● **ASSIGNED TASK**:
Restate the lines word for word, from the one containing "to the infinite dimensional case." through the last line of the entries below, without any other lines.

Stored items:
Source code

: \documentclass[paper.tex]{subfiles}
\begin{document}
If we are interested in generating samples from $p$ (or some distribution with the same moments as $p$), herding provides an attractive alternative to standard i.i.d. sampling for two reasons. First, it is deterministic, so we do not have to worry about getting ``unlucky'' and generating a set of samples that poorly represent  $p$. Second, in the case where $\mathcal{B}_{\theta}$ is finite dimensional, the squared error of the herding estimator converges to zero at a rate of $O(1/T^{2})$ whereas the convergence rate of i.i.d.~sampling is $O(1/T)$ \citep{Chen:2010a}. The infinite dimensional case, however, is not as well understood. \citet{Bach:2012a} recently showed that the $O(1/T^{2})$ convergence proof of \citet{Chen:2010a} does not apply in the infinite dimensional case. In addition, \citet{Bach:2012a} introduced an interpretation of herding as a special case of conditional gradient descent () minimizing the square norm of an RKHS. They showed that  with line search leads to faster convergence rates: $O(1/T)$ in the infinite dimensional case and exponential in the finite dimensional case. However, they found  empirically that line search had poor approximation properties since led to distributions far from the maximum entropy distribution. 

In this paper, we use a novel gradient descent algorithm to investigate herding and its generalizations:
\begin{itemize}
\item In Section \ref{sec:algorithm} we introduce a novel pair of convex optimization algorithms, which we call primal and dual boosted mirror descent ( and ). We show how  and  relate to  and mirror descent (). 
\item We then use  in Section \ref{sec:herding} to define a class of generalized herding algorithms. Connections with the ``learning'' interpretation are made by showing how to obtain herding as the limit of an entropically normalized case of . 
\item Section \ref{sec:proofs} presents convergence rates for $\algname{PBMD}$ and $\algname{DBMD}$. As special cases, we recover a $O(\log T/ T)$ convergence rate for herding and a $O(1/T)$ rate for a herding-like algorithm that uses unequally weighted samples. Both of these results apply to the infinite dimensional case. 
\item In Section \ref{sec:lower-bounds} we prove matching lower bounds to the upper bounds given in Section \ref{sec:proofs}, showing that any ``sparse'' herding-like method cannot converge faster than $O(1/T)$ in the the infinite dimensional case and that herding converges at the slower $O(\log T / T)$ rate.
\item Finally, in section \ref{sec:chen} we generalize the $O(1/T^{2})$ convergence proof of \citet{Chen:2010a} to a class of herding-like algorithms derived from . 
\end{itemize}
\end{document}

● **SOLVED PROBLEM**:
\item Section \ref{sec:proofs} presents convergence rates for $\algname{PBMD}$ and $\algname{DBMD}$. As special cases, we recover a $O(\log T/ T)$ convergence rate for herding and a $O(1/T)$ rate for a herding-like algorithm that uses unequally weighted samples. Both of these results apply to the infinite dimensional case. 
\item In Section \ref{sec:lower-bounds} we prove matching lower bounds to the upper bounds given in Section \ref{sec:proofs}, showing that any ``sparse'' herding-like method cannot converge faster than $O(1/T)$ in the the infinite dimensional case and that herding converges at the slower $O(\log T / T)$ rate.
\item Finally, in section \ref{sec:chen} we generalize the $O(1/T^{2})$ convergence proof of \citet{Chen:2010a} to a class of herding-like algorithms derived from . 
\end{itemize}
\end{document}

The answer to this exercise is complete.